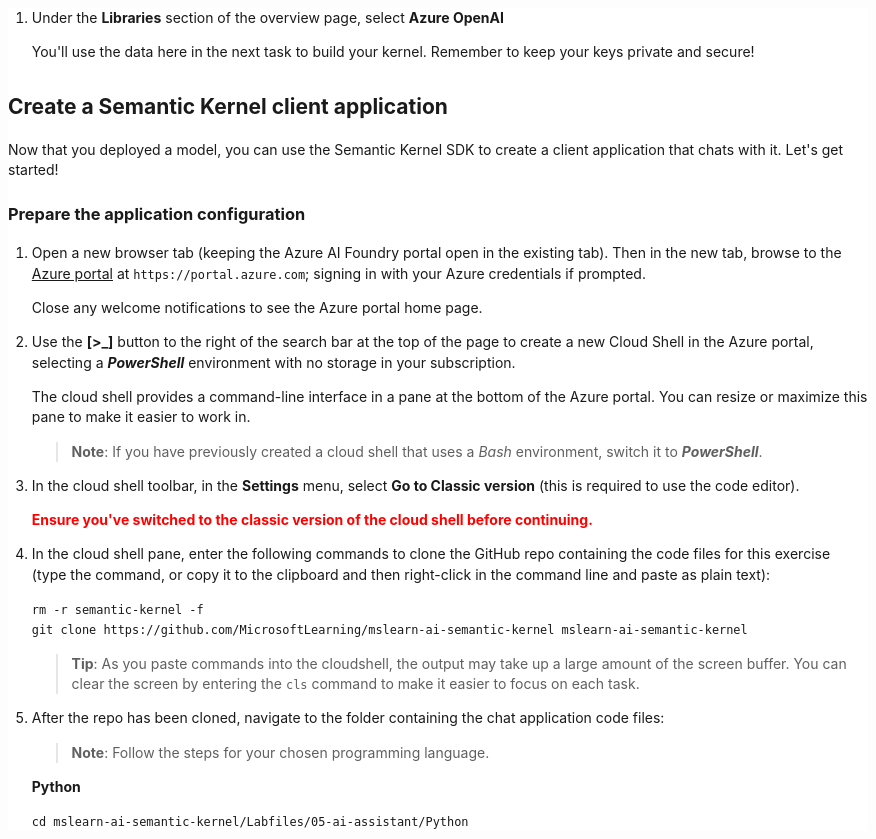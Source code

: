 1. Under the **Libraries** section of the overview page, select **Azure OpenAI**

    You'll use the data here in the next task to build your kernel. Remember to keep your keys private and secure!

## Create a Semantic Kernel client application

Now that you deployed a model, you can use the Semantic Kernel SDK to create a client application that chats with it. Let's get started!

### Prepare the application configuration

1. Open a new browser tab (keeping the Azure AI Foundry portal open in the existing tab). Then in the new tab, browse to the [Azure portal](https://portal.azure.com) at `https://portal.azure.com`; signing in with your Azure credentials if prompted.

    Close any welcome notifications to see the Azure portal home page.

1. Use the **[\>_]** button to the right of the search bar at the top of the page to create a new Cloud Shell in the Azure portal, selecting a ***PowerShell*** environment with no storage in your subscription.

    The cloud shell provides a command-line interface in a pane at the bottom of the Azure portal. You can resize or maximize this pane to make it easier to work in.

    > **Note**: If you have previously created a cloud shell that uses a *Bash* environment, switch it to ***PowerShell***.

1. In the cloud shell toolbar, in the **Settings** menu, select **Go to Classic version** (this is required to use the code editor).

    **<font color="red">Ensure you've switched to the classic version of the cloud shell before continuing.</font>**

1. In the cloud shell pane, enter the following commands to clone the GitHub repo containing the code files for this exercise (type the command, or copy it to the clipboard and then right-click in the command line and paste as plain text):

    ```
    rm -r semantic-kernel -f
    git clone https://github.com/MicrosoftLearning/mslearn-ai-semantic-kernel mslearn-ai-semantic-kernel
    ```

    > **Tip**: As you paste commands into the cloudshell, the output may take up a large amount of the screen buffer. You can clear the screen by entering the `cls` command to make it easier to focus on each task.

1. After the repo has been cloned, navigate to the folder containing the chat application code files:

    > **Note**: Follow the steps for your chosen programming language.

    **Python**
    ```
    cd mslearn-ai-semantic-kernel/Labfiles/05-ai-assistant/Python
    ```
####
• **Work task**
From the line containing "on each task." to the last line of the records above, please write out every line exactly and add nothing.

• **Exercise answer**
    > **Tip**: As you paste commands into the cloudshell, the output may take up a large amount of the screen buffer. You can clear the screen by entering the `cls` command to make it easier to focus on each task.

1. After the repo has been cloned, navigate to the folder containing the chat application code files:

    > **Note**: Follow the steps for your chosen programming language.

    **Python**
    ```
    cd mslearn-ai-semantic-kernel/Labfiles/05-ai-assistant/Python
    ```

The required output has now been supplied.